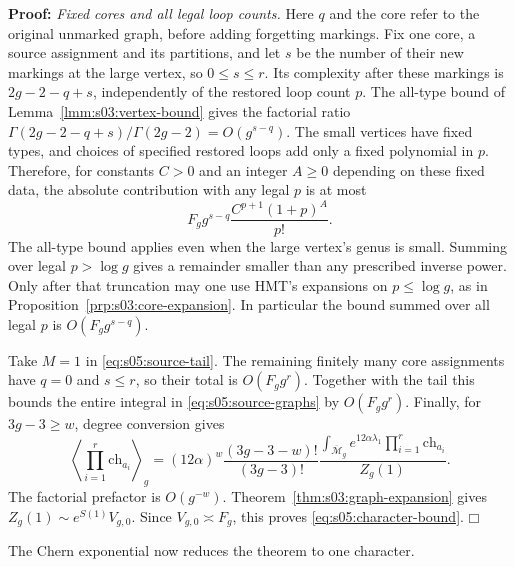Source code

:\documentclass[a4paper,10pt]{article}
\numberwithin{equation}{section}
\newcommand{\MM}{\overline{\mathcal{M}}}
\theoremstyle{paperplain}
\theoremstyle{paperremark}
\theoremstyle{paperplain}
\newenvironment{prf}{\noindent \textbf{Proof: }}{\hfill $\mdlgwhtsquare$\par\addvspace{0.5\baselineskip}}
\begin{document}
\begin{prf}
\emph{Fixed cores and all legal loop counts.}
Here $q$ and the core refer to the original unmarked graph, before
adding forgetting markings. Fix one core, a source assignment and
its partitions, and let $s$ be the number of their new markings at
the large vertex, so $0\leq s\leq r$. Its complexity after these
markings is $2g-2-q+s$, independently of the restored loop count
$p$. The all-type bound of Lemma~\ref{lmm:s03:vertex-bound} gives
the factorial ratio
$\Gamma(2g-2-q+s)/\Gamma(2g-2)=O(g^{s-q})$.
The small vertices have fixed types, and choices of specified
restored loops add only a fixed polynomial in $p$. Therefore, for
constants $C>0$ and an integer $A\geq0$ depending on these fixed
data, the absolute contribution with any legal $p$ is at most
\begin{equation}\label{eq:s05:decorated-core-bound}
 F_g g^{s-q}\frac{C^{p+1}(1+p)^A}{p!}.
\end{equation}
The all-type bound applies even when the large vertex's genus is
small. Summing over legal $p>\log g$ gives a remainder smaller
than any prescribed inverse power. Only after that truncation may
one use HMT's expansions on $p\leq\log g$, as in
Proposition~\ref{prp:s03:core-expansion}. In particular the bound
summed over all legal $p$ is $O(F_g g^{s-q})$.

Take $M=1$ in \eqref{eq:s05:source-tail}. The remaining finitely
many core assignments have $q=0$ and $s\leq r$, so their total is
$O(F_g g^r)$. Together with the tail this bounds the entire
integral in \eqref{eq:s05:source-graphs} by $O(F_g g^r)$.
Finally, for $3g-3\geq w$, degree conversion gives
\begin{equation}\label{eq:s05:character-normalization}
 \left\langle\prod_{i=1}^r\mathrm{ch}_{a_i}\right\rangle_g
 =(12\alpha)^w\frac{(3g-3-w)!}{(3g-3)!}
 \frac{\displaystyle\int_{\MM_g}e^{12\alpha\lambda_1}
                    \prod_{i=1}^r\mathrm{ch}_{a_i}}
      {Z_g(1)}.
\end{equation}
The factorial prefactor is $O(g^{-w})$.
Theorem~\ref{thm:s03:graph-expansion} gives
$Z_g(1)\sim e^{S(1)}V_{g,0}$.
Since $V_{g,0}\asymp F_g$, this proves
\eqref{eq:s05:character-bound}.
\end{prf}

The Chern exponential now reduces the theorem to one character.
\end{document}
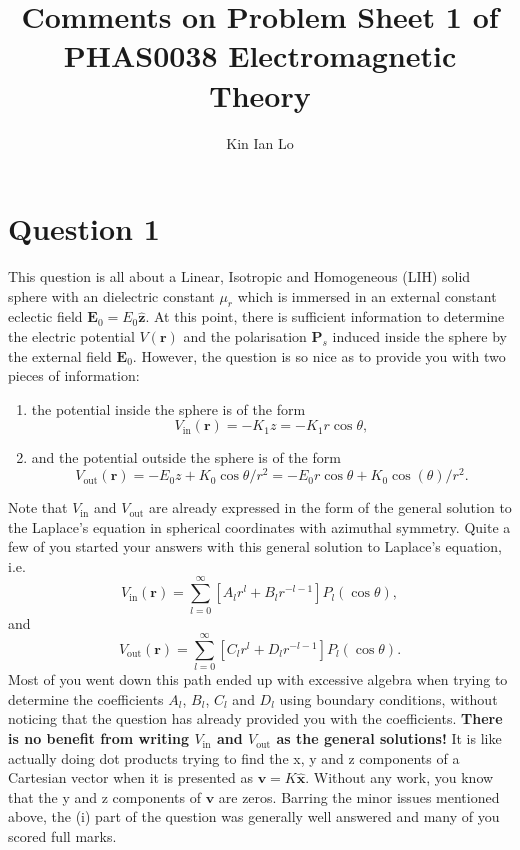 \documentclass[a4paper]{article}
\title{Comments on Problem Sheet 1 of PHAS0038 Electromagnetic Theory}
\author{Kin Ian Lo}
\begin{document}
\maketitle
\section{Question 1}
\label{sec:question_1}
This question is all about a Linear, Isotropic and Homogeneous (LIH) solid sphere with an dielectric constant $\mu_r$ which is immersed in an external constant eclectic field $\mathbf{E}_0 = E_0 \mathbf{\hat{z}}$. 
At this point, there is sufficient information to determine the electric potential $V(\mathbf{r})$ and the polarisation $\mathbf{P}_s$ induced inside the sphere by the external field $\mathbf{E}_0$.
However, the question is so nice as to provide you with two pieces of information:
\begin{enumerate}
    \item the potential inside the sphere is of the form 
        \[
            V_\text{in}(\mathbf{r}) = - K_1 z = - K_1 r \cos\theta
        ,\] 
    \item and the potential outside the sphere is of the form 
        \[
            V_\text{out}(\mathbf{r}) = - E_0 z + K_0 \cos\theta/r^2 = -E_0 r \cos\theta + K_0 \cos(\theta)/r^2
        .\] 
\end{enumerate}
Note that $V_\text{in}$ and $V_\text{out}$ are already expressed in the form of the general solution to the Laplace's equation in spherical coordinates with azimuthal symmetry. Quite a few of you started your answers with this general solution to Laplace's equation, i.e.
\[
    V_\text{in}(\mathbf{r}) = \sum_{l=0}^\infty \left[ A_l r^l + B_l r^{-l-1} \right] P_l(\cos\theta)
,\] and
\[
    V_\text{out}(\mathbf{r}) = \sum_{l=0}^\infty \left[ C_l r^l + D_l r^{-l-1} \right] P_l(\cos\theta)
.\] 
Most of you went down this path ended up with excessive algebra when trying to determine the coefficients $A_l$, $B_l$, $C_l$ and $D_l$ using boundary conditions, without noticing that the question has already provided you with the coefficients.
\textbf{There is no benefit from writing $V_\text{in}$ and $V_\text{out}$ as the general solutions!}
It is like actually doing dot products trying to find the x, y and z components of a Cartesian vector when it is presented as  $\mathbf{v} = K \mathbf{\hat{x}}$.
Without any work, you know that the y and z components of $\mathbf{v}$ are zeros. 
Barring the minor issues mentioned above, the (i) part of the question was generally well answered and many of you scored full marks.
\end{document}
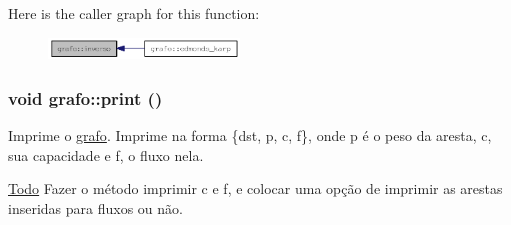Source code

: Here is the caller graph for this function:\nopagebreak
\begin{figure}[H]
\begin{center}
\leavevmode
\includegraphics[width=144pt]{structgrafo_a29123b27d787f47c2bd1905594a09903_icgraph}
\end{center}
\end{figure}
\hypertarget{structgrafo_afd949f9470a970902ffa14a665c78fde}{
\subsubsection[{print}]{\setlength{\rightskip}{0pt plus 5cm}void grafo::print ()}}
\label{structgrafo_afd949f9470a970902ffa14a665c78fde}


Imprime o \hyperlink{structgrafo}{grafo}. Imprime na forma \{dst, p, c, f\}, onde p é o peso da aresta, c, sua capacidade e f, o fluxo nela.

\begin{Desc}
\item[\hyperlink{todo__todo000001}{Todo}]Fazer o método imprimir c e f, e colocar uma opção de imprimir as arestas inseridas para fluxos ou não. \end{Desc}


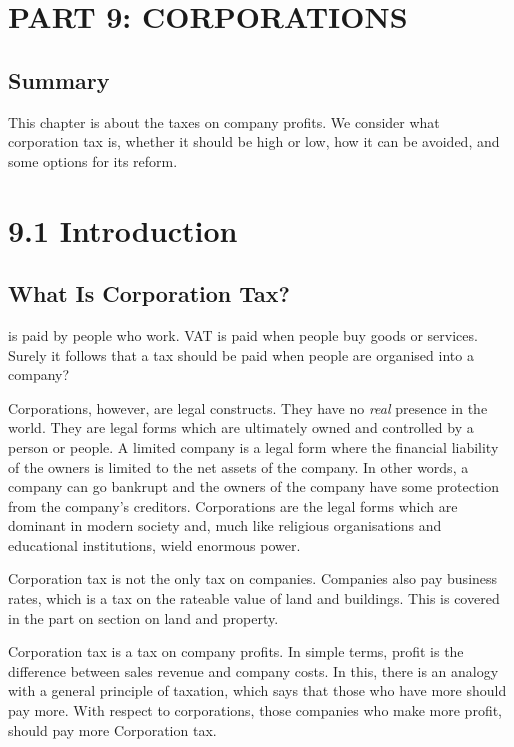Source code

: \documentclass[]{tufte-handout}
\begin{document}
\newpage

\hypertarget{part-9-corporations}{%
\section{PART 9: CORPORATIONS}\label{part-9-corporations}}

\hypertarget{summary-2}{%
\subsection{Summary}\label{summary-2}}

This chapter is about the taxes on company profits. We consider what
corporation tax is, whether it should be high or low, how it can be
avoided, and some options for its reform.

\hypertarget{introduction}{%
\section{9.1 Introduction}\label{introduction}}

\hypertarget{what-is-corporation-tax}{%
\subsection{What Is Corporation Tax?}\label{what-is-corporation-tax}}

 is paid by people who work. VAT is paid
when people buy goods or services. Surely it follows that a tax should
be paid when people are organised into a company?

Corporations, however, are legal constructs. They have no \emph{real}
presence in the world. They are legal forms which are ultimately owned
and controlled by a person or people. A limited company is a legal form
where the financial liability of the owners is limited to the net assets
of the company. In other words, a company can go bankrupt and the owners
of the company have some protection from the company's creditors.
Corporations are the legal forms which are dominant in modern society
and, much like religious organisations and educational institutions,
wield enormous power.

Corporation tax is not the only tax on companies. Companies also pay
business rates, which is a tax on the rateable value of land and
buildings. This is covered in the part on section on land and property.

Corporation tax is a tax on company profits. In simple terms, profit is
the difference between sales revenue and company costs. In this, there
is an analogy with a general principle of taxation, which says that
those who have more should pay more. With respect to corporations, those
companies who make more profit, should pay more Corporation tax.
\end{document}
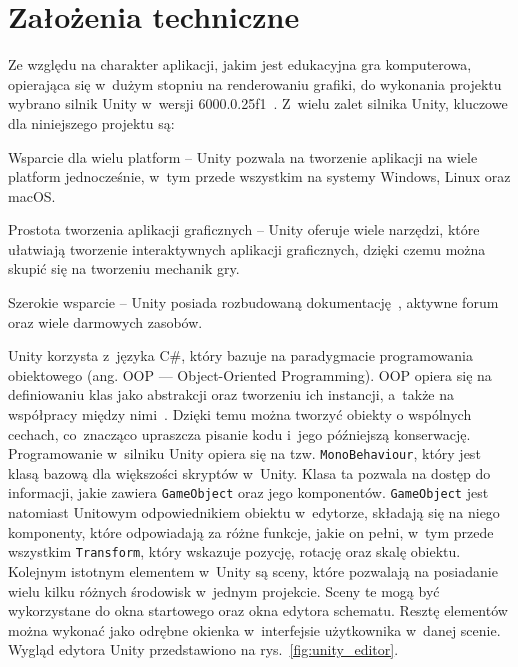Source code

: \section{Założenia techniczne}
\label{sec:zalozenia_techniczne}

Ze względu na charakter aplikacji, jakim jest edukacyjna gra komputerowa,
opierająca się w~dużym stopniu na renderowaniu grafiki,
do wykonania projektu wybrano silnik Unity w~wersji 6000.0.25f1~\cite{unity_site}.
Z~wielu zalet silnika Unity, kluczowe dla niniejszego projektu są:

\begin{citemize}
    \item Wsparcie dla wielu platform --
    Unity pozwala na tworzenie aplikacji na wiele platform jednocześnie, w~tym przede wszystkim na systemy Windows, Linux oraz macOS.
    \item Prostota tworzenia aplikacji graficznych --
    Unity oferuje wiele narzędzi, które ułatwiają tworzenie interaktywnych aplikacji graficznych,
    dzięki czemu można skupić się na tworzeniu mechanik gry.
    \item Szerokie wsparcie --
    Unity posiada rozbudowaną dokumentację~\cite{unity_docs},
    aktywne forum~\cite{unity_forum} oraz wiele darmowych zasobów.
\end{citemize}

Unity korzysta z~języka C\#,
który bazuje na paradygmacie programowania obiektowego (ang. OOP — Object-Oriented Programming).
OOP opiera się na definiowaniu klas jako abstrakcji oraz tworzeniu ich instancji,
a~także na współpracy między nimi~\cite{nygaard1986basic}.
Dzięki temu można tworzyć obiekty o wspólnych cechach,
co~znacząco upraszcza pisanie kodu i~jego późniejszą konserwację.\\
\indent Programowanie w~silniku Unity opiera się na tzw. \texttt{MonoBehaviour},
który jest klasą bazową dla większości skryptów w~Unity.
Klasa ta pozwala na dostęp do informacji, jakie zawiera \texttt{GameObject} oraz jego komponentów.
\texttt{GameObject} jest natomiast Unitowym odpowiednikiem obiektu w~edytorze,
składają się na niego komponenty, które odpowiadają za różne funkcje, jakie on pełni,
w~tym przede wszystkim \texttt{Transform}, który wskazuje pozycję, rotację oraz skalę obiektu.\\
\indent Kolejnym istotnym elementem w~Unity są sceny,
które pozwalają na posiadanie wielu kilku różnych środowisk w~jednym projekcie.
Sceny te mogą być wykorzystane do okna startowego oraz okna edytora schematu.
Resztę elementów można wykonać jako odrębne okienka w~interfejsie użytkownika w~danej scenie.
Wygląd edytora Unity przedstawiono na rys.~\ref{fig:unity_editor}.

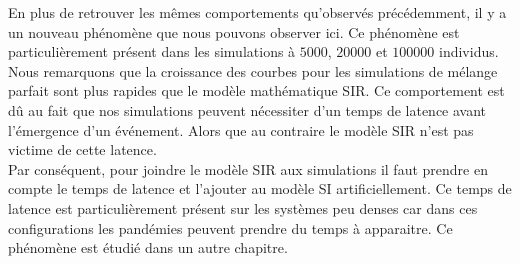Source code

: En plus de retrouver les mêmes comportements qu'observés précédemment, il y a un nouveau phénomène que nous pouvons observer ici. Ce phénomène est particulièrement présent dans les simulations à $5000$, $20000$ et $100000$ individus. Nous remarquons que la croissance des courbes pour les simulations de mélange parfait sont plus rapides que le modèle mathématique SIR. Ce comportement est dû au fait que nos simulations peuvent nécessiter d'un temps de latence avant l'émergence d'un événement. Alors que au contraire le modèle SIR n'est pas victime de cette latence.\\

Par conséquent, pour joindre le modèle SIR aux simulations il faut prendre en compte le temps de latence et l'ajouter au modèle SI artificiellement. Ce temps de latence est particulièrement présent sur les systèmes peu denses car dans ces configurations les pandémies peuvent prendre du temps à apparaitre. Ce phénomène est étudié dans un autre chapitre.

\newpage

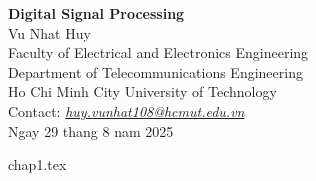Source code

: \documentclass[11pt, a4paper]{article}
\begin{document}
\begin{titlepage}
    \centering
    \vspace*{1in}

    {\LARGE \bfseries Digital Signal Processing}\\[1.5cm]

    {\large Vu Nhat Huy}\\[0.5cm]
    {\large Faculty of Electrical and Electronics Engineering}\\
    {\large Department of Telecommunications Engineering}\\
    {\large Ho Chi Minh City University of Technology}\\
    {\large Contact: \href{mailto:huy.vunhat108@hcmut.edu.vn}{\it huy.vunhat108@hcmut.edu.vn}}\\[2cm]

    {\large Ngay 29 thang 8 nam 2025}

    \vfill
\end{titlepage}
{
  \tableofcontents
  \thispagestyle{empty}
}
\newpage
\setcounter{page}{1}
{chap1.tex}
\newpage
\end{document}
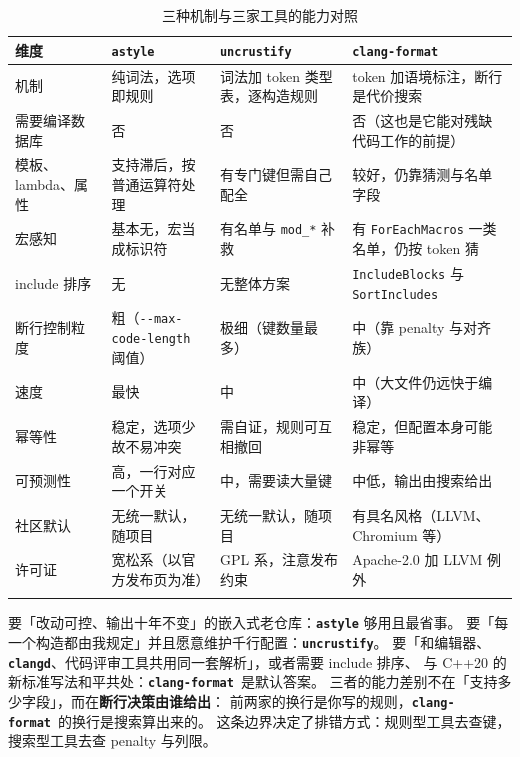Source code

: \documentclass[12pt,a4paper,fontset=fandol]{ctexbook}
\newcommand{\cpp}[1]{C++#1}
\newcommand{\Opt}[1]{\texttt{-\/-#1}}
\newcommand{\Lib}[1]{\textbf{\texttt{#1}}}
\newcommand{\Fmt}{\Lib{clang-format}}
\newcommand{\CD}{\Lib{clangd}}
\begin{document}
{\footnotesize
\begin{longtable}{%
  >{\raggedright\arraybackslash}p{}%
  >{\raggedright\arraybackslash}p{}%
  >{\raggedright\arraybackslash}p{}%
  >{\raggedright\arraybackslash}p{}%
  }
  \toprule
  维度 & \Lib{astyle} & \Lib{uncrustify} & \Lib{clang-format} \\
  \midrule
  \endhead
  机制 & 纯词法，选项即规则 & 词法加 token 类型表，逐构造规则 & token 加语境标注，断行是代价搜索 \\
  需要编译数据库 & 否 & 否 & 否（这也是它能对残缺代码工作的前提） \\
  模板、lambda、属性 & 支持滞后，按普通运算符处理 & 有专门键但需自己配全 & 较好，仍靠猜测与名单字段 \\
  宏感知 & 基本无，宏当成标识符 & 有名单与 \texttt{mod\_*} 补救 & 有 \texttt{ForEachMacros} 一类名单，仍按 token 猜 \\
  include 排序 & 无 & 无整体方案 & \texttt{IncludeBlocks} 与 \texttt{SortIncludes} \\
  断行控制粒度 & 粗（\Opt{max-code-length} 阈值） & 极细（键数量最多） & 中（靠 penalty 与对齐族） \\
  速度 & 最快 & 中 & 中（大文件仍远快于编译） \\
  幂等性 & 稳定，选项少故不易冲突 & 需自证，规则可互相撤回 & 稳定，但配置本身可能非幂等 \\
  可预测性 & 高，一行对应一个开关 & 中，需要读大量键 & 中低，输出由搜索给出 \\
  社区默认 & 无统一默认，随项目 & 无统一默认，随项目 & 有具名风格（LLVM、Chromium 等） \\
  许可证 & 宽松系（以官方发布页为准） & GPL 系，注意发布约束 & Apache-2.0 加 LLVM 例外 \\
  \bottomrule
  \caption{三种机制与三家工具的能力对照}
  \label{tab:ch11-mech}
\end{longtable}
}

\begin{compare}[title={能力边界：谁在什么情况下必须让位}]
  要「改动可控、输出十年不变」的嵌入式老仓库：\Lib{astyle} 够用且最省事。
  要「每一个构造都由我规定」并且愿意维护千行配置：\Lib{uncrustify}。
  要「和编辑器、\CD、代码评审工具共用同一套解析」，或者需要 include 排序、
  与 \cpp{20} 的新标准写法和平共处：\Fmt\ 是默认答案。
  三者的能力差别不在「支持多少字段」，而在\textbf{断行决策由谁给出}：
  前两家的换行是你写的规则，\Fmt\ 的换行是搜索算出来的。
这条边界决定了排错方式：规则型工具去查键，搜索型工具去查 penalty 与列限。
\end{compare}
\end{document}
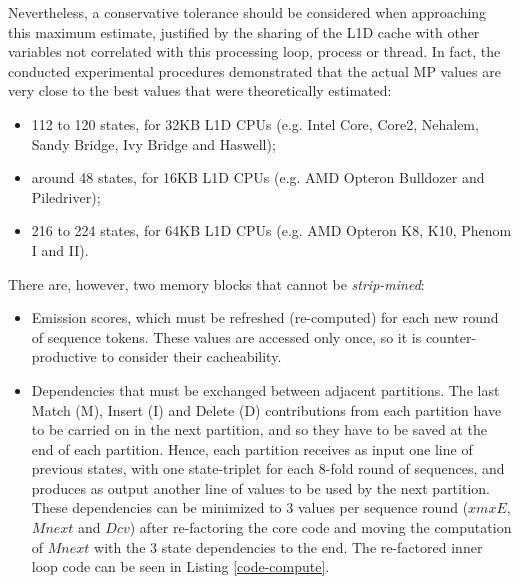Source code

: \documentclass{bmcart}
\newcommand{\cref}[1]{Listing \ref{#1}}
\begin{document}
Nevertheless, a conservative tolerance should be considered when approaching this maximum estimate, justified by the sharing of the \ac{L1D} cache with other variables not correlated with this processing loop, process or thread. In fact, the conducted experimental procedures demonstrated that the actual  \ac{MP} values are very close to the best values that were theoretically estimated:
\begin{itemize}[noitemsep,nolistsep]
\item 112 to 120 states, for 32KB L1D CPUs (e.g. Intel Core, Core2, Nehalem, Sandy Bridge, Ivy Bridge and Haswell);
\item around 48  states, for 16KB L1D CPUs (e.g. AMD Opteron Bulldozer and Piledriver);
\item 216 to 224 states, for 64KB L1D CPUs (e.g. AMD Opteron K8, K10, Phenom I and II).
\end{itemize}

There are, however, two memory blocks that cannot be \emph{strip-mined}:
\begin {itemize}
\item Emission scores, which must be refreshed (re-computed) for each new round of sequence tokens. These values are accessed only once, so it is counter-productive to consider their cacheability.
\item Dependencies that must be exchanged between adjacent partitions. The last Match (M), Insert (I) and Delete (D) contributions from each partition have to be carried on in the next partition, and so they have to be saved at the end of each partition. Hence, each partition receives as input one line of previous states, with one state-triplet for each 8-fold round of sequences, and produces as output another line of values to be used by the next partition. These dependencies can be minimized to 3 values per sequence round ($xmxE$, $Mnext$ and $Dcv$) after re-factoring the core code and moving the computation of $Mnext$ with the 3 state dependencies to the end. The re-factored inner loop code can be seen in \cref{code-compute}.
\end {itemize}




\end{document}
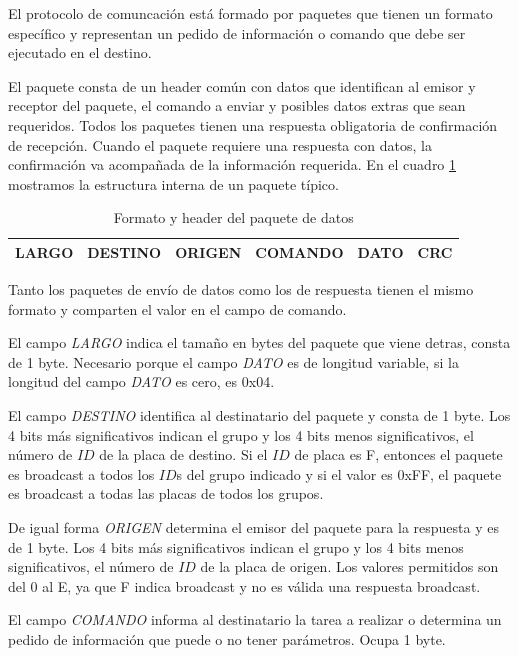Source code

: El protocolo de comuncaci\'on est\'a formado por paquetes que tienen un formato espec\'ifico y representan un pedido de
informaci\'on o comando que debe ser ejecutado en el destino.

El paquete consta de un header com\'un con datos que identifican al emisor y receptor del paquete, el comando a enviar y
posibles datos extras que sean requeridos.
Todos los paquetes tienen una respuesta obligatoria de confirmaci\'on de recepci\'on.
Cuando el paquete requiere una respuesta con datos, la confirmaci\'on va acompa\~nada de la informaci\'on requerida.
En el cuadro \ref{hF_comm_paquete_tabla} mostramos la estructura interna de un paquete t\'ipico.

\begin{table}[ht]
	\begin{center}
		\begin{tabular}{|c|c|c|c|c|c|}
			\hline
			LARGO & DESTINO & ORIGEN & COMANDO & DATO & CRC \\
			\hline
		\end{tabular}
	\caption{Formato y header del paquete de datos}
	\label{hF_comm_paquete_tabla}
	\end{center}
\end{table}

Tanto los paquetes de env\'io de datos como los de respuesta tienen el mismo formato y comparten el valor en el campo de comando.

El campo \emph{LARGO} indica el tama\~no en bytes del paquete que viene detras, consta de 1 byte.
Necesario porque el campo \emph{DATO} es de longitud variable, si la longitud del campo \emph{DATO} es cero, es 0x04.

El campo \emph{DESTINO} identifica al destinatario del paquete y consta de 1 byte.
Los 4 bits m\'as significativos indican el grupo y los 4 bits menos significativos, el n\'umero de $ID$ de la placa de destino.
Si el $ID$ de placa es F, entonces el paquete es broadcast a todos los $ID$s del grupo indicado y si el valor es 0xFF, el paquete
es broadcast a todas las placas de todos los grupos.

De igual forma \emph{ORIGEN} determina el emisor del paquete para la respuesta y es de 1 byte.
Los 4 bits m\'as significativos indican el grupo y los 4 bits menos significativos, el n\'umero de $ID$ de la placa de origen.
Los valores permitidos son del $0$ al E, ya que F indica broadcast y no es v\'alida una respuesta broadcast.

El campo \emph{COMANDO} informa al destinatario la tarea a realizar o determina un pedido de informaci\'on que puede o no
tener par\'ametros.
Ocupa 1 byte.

········

[TASK BRIEF]
Out of the records above, pick each line that contains the string "emisor".

[SOLUTION FOR THIS PROBLEM]
El paquete consta de un header com\'un con datos que identifican al emisor y receptor del paquete, el comando a enviar y
De igual forma \emph{ORIGEN} determina el emisor del paquete para la respuesta y es de 1 byte.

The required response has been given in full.